From the listing below, work out the number of lines containing "rights" and give that number without comment.

(PROVIDED DATA):
__________

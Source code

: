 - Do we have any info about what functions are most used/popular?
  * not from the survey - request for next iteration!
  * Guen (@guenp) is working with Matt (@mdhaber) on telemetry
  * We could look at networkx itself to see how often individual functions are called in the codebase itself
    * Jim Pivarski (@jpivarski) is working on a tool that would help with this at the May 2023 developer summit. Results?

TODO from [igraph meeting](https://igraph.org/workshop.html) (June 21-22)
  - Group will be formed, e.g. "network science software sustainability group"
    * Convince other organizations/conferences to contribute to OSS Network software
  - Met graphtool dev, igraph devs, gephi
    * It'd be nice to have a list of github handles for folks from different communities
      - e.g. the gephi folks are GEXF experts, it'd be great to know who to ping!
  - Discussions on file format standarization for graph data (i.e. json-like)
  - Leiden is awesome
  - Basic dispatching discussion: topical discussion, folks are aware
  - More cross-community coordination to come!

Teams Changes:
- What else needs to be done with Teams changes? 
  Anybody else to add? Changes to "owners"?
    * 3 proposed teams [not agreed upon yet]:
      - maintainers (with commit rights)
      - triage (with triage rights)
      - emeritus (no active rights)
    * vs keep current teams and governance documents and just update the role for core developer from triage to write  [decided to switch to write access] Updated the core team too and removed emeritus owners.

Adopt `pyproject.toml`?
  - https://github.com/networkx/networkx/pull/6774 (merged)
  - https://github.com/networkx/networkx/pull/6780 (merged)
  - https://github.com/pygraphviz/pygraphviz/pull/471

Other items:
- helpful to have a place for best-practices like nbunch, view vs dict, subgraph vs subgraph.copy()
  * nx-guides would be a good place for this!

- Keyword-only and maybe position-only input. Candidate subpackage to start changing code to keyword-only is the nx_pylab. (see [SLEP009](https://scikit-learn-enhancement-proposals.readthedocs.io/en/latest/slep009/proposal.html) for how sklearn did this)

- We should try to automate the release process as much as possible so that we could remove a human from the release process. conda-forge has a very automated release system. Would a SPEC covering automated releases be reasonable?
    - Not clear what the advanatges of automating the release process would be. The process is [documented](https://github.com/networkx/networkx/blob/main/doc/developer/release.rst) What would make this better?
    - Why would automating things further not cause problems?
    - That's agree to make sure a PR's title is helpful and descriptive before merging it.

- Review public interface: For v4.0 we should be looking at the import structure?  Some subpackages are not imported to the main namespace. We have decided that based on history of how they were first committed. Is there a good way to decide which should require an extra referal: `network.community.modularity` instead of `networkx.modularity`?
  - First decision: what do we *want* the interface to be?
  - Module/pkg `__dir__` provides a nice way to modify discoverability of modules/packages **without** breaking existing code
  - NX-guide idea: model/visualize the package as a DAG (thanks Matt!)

__________

(RESPONSE BOX):
3